Analyzing your map reading technique – Automagically!

Posted by Jan Kocbach, 21 Nov 2010@16:00

Map reading sample from AMRD webpage
How often do you read the map – and how does it influence on your orienteering speed and the amount of mistakes you do? With an accelerometer attached to the map or to your hand – and combining this with GPS data – it is possible to display on a map at which locations and for how long a runner reads the map. This gives very interesting possibilities regarding analysis of what happens before a runner does a mistake – and also to see if the map reading frequency and length is optimal (see illustration above taken from AMRD webpage, © map: OLG Bern).

Swiss orienteer Michael Eglin has been working on a technique he denotes “Automated map reading detection (AMRD)” in which he uses an accelerometer (a device which can record its orientation relative to the ground) in order to record in which parts of the course a runner looks at the map. By combining this information with a GPS track of the route, the way the athlete reads the map can be analyzed.

Why is this interesting for you as an orienteer?

There are at least two very interesting applications for automated map reading detection:

  • Analysis of map reading technique compared to other athletes in order to determine if the map reading technique is optimal. For example to see if the map reading frequency is too high/low, if the map reading time is too long/short (can be coupled to other technical training), how map reading influences on running speed, stop-time at controls / out of controls / into controls for map reading, etc. Having a good map reading technique is vital for a top orienteer – see some discussion about map reading frequency in the wiki. At a training camp with the Norwegian team before the 1999 WOC, they did a simple study of the number of times each runner looked at a map on a leg. The best men in the world that year — Petter Thoresen and Bjørnar Valstad — read the map more than 20 times on a 400 meter leg. Hanne Staff, who has been the best woman the last few years, read the map 15 times, while the worst of the women in the test read the map just 5 times.See here for an interesting comparison of map reading technique between two different runners – provided at the blog of Martin Lerjen (German text).
  • Analysis of map reading coupled to time losses for a specific race, for example to investigate the map reading ahead of mistakes to see if you can find a relation between too seldom/short map reading and a mistake and how much time you have used for route choices, etc. Martin Lerjen has done such a race specific analysis on his blog (and a second example) (German text) – finding several interesting results regarding the time losses and his map reading technique.
Examples from analysis

Martin Lerjen has done several interesting analysis using automated map reading detection – I have been allowed to provide some examples from Martin’s testing of the method here.

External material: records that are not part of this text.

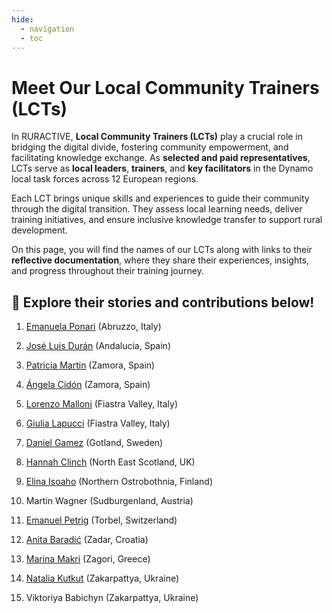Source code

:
 ```yaml
---
hide:
  - navigation
  - toc
---
```


# Meet Our Local Community Trainers (LCTs)

In RURACTIVE, **Local Community Trainers (LCTs)** play a crucial role in bridging the digital divide, fostering community empowerment, and facilitating knowledge exchange. As **selected and paid representatives**, LCTs serve as **local leaders**, **trainers**, and **key facilitators** in the Dynamo local task forces across 12 European regions.  

Each LCT brings unique skills and experiences to guide their community through the digital transition. They assess local learning needs, deliver training initiatives, and ensure inclusive knowledge transfer to support rural development.  

On this page, you will find the names of our LCTs along with links to their **reflective documentation**, where they share their experiences, insights, and progress throughout their training journey.  

## 🔗 **Explore their stories and contributions below!**

1. [Emanuela Ponari](https://hackmd.io/@7ZXGfUdsSQGDY7caFFneUQ/rkX1PDo9Jg) (Abruzzo, Italy)

2. [José Luis Durán](https://hackmd.io/@josedetarara/Hkl-lpK9kg) (Andalucia, Spain)

3. [Patricia Martin](https://hackmd.io/@PatriciaAngela/BJ9m5qV5Jl) (Zamora, Spain)

4. [Ángela Cidón](https://hackmd.io/@PatriciaAngela/BJ9m5qV5Jl) (Zamora, Spain)

5. [Lorenzo Malloni](https://hackmd.io/gXdFS4WORzu4qXJ-zJg9yw) (Fiastra Valley, Italy)

6. [Giulia Lapucci](https://hackmd.io/@FvJELkUxT7O3TkvmysbM1A/HybjVTBqke) (Fiastra Valley, Italy)

7. [Daniel Gamez](https://hackmd.io/@DanielGMZ7/HksNt2rqJx) (Gotland, Sweden)

8. [Hannah Clinch](https://hackmd.io/@HannahClinch/r1DWse851e) (North East Scotland, UK)

9. [Elina Isoaho](https://hackmd.io/@ElinaI/HkC46GD9yg) (Northern Ostrobothnia, Finland)

10. Martin Wagner (Sudburgenland, Austria)

11. [Emanuel Petrig](https://hackmd.io/@1XXX1/RurActive) (Torbel, Switzerland)

12. [Anita Baradić](https://hackmd.io/@eGBkVp8JSBKnAkg8mNnvXg/rkOIo4En1e) (Zadar, Croatia)

13. [Marina Makri](https://hackmd.io/@MarinaMcree/ByZ3Qk95kl) (Zagori, Greece)

14. [Natalia Kutkut](https://hackmd.io/@nataliakut/SJ0YA3u9yl) (Zakarpattya, Ukraine)

15. Viktoriya Babichyn (Zakarpattya, Ukraine)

The first illustration is from a national race in Switzerland in October 2010 (Höhrohnen)- run by Martin Lerjen (see full analysis in German here). In the below illustration green color means mapreading – red means no mapreading (interchanging the colors might have been more intuitive?). From the map it is easy to see in which areas the runner reads the map, and in which areas there is no map reading. For this particular terrain there is quite a lot of red – i.e. running without reading the map.


Zooming in on a particular location, you can see more details regarding the map reading technique.

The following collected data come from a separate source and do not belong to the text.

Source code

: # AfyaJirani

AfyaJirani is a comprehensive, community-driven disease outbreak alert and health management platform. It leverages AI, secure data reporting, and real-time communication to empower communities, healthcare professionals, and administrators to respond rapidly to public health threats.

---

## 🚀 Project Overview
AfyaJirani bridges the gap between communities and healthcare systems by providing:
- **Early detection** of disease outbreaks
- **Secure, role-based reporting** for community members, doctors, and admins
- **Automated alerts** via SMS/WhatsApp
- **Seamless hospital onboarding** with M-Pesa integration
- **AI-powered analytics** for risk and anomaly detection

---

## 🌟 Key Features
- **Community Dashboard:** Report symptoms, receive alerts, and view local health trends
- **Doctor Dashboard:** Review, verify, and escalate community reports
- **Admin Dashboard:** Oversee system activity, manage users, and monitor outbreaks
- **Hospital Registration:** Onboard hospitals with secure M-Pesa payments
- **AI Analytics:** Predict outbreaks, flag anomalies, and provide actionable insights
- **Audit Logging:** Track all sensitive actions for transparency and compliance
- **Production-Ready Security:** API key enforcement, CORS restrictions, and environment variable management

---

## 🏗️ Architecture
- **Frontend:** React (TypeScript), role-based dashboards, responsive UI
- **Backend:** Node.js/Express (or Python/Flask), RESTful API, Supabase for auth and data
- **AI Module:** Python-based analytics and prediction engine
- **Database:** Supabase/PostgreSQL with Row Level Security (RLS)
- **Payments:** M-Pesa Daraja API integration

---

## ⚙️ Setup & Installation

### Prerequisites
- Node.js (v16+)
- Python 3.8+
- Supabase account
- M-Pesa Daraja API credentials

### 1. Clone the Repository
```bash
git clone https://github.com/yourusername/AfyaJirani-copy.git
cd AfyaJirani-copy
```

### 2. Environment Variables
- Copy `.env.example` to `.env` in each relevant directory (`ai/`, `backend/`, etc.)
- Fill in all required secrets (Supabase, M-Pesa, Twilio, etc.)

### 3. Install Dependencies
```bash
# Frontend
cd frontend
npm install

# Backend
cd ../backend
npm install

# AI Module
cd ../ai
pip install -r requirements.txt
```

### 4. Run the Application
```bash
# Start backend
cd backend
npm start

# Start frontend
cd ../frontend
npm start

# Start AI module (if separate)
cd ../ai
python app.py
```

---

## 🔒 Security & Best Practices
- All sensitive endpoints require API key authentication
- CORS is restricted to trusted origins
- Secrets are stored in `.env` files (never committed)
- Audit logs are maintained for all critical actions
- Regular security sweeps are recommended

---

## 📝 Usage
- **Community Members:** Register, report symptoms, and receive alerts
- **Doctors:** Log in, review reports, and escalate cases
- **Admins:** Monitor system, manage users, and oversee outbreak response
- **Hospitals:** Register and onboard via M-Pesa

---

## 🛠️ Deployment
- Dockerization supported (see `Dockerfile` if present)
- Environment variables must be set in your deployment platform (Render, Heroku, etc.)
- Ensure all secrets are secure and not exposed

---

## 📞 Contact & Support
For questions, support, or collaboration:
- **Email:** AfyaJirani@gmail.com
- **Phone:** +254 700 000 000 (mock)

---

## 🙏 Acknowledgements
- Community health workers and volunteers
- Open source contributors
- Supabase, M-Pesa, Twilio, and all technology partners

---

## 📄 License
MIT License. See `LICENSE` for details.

A second example provided is an example from a national sprint race in Einsiedeln, Switzerland (see the complete map in Routegadget here -  complete analysis in German see).  As you can see, there is a lot of mapreading involved in such a technical city sprint – most of the track being green.

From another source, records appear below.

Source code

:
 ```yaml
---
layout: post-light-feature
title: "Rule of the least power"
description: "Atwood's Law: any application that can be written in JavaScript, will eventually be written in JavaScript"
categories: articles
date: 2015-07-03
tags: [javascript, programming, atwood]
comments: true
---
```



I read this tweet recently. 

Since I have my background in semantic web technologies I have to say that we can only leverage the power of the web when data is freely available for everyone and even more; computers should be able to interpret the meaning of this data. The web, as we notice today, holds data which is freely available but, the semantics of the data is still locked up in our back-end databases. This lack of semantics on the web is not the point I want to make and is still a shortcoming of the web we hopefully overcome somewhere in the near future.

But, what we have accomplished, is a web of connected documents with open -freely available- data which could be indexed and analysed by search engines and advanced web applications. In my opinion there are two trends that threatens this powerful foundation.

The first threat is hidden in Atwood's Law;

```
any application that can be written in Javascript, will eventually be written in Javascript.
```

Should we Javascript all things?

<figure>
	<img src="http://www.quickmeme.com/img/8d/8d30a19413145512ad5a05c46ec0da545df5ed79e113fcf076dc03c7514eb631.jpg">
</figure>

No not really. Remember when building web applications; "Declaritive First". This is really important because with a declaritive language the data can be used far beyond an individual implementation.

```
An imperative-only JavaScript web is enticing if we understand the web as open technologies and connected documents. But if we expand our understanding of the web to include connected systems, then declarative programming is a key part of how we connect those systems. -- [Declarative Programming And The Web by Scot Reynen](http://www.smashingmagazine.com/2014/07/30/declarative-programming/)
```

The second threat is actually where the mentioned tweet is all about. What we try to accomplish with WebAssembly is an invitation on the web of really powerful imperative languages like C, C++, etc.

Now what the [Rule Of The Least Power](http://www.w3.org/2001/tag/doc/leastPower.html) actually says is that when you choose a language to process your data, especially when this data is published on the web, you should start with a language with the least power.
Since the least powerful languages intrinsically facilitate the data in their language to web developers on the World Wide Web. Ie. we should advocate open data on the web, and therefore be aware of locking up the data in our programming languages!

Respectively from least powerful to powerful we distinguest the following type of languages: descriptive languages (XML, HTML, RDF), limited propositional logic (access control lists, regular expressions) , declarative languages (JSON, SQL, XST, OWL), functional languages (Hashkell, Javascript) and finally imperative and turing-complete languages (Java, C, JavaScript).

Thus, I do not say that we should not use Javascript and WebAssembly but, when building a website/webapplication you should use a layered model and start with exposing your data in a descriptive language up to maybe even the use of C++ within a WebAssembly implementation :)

Finally, an example of comparing the map reading technique of two runners – this time again for the Höhrohnen case. The blue and red lines illustrate the accumulated map reading time of the two runners during the race – and the red/blue dots a histogram of length of map reading contacts (complete analysis in German here).

101014_Auswertung Vergleich

How does it work?

During map reading the hand of the athlete is in a typical position which is significantly different to the position during regular running. While reading the map, the athlete keeps the map close to horizontal – while the map is in a more vertical position while running. Thus, one can easily detect map reading by just recording the position of the hand. To do this, an accelerometer may be fixed to the map reading hand. The sensor moves and tilts with the hand, and from the recorded motion map reading events can be recognized.

See a full description of the method in the AMRD-webpage.


Two electronic devices are needed – an accelerometer and a GPS logger. Eglin has been using a HOBO Pendant G Data Logger (Typ UA-004-64) from Onset as accelerometer which is available online for around 150 Euros. Any GPS logger with reasonable spatial resolution can be used (e.g. GARMIN GPS Watches) to track the runners position.

Mobile application

I started work on implementing this kind of accelerometer logging for logging of map reading time in a mobile application last year (as both Android phones and the iPhone/iPod touch have a built-in accelerometer which should have sufficient accuracy and frequency), but have not had time to finalize this work yet. It is, however, not a difficult task – and it should therefore be quite feasible to do this kind of analysis with holding your mobile phone or iPod touch under the map instead of buying a dedicated logger device. Some work is started for both an iPhone and Android application – I’ll try to get the work done during the winter months. If somebody else has worked on this already – please let me know in the comments. In a mobile phone, you can either use the built-in GPS or use an external GPS like a GPS watch (using an external GPS watch will give you better accuracy).